■ **TASK TO CARRY OUT**
Please output the following records exactly. Leave every image out.

■ **EXERCISE INPUTS**

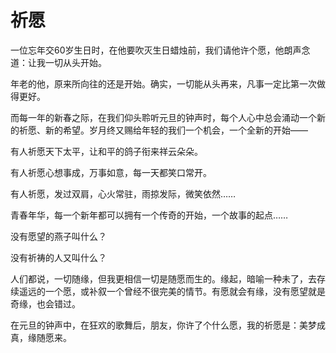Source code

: # 祈愿

一位忘年交60岁生日时，在他要吹灭生日蜡烛前，我们请他许个愿，他朗声念道：让我一切从头开始。 

 年老的他，原来所向往的还是开始。确实，一切能从头再来，凡事一定比第一次做得更好。 

 而每一年的新春之际，在我们仰头聆听元旦的钟声时，每个人心中总会涌动一个新的祈愿、新的希望。岁月终又赐给年轻的我们一个机会，一个全新的开始—— 

 有人祈愿天下太平，让和平的鸽子衔来祥云朵朵。 

 有人祈愿心想事成，万事如意，每一天都笑口常开。 

 有人祈愿，发过双肩，心火常驻，雨掠发际，微笑依然…… 

 青春年华，每一个新年都可以拥有一个传奇的开始，一个故事的起点…… 

 没有愿望的燕子叫什么？ 

 没有祈祷的人又叫什么？ 

 人们都说，一切随缘，但我更相信一切是随愿而生的。缘起，暗喻一种未了，去存续遥远的一个愿，或补叙一个曾经不很完美的情节。有愿就会有缘，没有愿望就是奇缘，也会错过。 

 在元旦的钟声中，在狂欢的歌舞后，朋友，你许了个什么愿，我的祈愿是：美梦成真，缘随愿来。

■ **RESPONSE TO THIS EXERCISE**
Source code

: # 祈愿

一位忘年交60岁生日时，在他要吹灭生日蜡烛前，我们请他许个愿，他朗声念道：让我一切从头开始。 

 年老的他，原来所向往的还是开始。确实，一切能从头再来，凡事一定比第一次做得更好。 

 而每一年的新春之际，在我们仰头聆听元旦的钟声时，每个人心中总会涌动一个新的祈愿、新的希望。岁月终又赐给年轻的我们一个机会，一个全新的开始—— 

 有人祈愿天下太平，让和平的鸽子衔来祥云朵朵。 

 有人祈愿心想事成，万事如意，每一天都笑口常开。 

 有人祈愿，发过双肩，心火常驻，雨掠发际，微笑依然…… 

 青春年华，每一个新年都可以拥有一个传奇的开始，一个故事的起点…… 

 没有愿望的燕子叫什么？ 

 没有祈祷的人又叫什么？ 

 人们都说，一切随缘，但我更相信一切是随愿而生的。缘起，暗喻一种未了，去存续遥远的一个愿，或补叙一个曾经不很完美的情节。有愿就会有缘，没有愿望就是奇缘，也会错过。 

 在元旦的钟声中，在狂欢的歌舞后，朋友，你许了个什么愿，我的祈愿是：美梦成真，缘随愿来。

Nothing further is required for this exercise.